– Привет, теть Сима! – Колька Кадочкин ехал пересдавать на шофера.
– Ой, тетя Симочка, два билетика нам, – девчушки-практикантки из леспромхоза…
«Вот, значит, как, Матвея сегодня увезли, – устало думала Серафима, и непонятно было, откуда вдруг взялась у нее эта усталость, тяжело навалившаяся на плечи. – То-то же и снилась сегодня змея – к дороге. Да стоит ли ехать? Может, ему теперь не до свиданок. Надо бы позвонить прежде, справиться в больнице. А чего справляться? Надо ехать».
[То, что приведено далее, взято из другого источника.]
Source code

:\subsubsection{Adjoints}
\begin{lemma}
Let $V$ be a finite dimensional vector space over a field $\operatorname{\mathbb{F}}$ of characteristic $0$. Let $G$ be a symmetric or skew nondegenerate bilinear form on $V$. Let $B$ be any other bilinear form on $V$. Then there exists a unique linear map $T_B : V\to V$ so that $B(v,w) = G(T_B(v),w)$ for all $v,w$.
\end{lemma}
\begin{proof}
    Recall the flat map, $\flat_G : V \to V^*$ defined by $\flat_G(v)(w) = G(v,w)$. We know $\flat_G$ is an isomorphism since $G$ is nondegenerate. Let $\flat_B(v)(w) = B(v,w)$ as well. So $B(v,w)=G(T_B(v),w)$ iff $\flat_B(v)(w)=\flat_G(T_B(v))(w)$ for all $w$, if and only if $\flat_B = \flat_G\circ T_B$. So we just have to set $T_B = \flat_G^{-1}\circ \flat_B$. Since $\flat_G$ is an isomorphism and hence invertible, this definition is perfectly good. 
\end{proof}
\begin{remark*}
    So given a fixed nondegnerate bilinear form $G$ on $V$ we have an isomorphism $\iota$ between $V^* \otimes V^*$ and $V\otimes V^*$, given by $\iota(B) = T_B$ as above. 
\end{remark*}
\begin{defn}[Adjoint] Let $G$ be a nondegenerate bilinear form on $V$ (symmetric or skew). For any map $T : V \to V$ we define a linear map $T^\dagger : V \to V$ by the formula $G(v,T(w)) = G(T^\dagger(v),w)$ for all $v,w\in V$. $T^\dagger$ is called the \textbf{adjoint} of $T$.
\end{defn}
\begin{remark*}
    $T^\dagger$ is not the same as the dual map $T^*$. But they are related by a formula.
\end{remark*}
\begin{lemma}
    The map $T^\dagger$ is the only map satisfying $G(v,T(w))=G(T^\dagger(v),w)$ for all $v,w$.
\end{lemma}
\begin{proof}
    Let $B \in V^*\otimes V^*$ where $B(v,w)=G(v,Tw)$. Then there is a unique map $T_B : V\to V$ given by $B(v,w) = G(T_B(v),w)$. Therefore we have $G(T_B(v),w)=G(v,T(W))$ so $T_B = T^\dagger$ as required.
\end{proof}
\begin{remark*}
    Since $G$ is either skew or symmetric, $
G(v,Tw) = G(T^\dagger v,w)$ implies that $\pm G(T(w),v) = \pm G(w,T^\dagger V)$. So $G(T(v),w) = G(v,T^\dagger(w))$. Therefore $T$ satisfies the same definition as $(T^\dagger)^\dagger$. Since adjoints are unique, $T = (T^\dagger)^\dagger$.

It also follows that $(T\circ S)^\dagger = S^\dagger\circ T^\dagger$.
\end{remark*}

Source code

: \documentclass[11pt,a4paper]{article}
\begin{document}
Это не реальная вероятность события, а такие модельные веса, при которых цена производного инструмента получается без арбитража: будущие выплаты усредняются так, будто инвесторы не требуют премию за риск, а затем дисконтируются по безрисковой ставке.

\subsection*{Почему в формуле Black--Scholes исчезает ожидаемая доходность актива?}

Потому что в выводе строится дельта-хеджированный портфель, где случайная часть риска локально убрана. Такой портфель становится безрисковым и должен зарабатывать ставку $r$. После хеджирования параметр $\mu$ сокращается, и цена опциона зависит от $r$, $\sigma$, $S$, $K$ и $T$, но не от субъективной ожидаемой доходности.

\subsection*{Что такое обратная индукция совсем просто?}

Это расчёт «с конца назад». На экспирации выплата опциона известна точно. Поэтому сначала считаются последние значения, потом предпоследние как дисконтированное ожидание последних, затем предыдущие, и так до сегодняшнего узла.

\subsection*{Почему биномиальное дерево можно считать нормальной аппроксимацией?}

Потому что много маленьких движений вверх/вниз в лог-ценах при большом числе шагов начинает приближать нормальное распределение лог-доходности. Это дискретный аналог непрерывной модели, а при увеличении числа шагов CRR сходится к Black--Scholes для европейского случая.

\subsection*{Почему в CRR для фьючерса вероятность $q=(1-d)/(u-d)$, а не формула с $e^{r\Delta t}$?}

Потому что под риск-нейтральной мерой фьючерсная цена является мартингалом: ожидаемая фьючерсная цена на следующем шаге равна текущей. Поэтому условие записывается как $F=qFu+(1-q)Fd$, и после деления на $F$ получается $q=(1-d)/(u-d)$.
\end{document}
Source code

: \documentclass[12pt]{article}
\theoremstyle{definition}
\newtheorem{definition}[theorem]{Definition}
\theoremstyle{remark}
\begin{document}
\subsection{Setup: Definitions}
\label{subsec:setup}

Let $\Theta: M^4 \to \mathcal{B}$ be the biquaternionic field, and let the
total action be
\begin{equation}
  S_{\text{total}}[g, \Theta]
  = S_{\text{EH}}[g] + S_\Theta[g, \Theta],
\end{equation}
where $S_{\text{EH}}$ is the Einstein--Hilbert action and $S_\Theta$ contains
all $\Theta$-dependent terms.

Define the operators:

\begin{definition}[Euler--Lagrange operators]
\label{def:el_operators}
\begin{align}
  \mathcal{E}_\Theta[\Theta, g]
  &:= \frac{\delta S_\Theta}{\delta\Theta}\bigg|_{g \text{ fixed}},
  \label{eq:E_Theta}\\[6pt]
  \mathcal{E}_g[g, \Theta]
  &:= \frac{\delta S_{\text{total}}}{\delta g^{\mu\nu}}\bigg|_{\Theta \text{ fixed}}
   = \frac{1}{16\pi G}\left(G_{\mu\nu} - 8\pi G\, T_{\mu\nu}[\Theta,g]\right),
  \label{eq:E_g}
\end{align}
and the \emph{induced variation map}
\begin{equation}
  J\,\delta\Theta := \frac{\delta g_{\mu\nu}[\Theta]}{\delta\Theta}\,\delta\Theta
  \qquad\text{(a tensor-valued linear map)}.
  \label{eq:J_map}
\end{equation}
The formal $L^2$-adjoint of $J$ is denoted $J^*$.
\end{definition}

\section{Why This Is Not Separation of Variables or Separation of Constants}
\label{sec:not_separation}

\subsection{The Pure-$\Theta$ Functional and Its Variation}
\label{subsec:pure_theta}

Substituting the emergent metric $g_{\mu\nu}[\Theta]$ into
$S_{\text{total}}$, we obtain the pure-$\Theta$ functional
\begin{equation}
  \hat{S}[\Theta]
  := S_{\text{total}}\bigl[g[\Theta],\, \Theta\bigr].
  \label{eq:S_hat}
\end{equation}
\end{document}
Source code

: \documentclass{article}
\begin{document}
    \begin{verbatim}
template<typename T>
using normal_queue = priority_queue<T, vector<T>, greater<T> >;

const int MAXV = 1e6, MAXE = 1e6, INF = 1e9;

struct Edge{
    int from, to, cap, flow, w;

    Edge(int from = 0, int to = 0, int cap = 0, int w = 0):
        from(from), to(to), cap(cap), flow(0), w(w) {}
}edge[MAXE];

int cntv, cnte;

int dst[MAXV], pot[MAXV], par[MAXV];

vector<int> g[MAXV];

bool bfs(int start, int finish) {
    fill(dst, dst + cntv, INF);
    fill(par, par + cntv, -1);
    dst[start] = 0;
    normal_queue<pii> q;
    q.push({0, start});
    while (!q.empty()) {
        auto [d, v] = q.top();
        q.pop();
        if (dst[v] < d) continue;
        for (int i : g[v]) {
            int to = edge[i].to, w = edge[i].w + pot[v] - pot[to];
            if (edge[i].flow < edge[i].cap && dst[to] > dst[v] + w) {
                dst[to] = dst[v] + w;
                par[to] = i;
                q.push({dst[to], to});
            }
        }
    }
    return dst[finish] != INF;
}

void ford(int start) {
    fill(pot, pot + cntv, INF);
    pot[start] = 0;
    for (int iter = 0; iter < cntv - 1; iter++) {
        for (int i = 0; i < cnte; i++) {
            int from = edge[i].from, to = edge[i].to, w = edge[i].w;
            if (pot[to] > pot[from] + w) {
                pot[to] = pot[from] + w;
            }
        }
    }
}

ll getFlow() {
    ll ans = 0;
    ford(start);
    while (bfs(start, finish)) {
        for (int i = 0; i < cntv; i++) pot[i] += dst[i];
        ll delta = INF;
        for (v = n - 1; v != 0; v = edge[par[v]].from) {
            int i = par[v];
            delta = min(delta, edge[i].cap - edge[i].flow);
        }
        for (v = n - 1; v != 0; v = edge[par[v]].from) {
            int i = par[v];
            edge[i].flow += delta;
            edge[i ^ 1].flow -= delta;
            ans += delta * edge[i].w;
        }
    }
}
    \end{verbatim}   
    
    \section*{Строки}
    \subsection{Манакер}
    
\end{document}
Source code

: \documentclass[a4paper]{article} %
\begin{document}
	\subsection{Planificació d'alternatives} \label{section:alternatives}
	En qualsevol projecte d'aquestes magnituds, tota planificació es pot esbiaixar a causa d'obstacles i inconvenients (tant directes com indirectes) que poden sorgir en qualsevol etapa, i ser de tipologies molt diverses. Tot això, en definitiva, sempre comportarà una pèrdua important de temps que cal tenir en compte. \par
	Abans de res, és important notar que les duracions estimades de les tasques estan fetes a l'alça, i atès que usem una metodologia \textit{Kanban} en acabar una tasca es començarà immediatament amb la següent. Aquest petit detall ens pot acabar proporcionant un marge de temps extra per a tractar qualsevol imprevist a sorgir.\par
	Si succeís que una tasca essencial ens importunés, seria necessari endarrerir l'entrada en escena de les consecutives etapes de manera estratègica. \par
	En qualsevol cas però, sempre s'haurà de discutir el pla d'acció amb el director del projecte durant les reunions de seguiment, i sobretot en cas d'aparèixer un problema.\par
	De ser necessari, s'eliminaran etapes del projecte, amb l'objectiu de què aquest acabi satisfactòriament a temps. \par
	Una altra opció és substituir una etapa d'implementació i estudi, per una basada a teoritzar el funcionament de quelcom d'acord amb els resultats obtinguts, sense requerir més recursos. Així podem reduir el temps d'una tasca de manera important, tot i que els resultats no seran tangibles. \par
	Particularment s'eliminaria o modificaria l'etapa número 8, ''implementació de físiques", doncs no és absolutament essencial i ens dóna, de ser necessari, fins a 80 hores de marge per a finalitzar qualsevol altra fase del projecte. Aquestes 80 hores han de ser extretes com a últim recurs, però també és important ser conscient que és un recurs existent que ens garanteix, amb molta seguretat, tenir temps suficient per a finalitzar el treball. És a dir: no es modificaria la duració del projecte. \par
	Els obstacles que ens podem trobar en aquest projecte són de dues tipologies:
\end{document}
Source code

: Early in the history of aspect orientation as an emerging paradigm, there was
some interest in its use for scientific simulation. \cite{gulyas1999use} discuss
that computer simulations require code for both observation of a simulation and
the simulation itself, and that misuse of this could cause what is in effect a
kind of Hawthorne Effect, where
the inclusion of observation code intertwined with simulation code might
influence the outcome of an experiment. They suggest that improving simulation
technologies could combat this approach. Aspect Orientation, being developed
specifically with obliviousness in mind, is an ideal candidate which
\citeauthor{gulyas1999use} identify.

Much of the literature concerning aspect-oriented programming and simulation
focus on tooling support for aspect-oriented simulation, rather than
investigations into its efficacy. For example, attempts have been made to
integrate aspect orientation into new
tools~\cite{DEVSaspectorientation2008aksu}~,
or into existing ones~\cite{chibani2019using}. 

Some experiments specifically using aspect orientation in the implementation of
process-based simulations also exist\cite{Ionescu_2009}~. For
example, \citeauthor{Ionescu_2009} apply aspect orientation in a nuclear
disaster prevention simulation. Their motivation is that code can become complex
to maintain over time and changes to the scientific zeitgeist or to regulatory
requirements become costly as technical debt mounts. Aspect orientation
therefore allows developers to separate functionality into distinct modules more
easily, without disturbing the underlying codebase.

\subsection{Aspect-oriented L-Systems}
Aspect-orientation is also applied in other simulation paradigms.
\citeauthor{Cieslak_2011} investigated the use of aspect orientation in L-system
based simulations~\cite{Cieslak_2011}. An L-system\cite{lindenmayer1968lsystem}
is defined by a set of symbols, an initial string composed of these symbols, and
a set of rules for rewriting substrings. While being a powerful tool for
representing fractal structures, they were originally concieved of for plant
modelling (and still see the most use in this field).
Никто не появлялся у окошечка, и Серафима закурила. Длинно выпуская дым, вспоминала Матвея. Хотела думать о нем хорошо, но вспоминалось разное. Его сильные руки – на ее шее. И эти руки – давят. Невольно повела плечами, словно и теперь защищаясь от этих рук. Раскашлялась – долго и томительно, с досадой притушила папиросу.
– Еще кто за билетами?
Серафима смахнула деньги и билеты в ящик стола, сунула папиросы в карман жакетки и вышла на палубу.
Ребятня на палубе ловила чебаков. Серебристые рыбки стремительно вылетали из воды, ярко вспыхивали на солнце и, угасая, падали на палубу. Искристые чешуйки разлетались во все стороны. А на корме стойко пахло малосольными огурцами. Так пахнет еще корюшка.
– Теть Сима, а у меня вот такой сазанище сошел, как плюхнется в воду, аж брызги сюда долетели.
– Теть Сима, а мы вам звездочку поменяли. Старая выгорела, мы новую прибили.
А ей хотелось побыть одной.
И не знала она, не научилась всем своим опытом тому, радоваться или сердиться, что невозможно остаться одной.
Мирно и приветливо плескалась о борт плашкоута мелкая волна. Множество солнечных бликов, от которых рябило в глазах, лежали на воде, и были они похожи на сребристые чешуйки, щедро рассыпанные благодатным солнцем. Из-за крутой излучины реки уже показался высокий нос двухпалубного пассажирского теплохода. В селе кричали петухи, одинокая чайка кружилась над отмелью, и солнце медленно входило в зенит.
Облокотившись на перила, Серафима привычно замечала все это и грустно улыбалась – две жесткие складки ложились у ее маленького круглого рта. Грусть была давней, привычной для Серафимы, и отдавалась она ей легко, с охотой. Так бывает с человеком, хорошо знающим цену жизни, любящим ее, несмотря ни на что. Так бывает с человеком, когда на исходе бытия подводятся им первые итоги, дабы узнать, зачем прожита жизнь, зачем были страдания и редкие минуты счастья.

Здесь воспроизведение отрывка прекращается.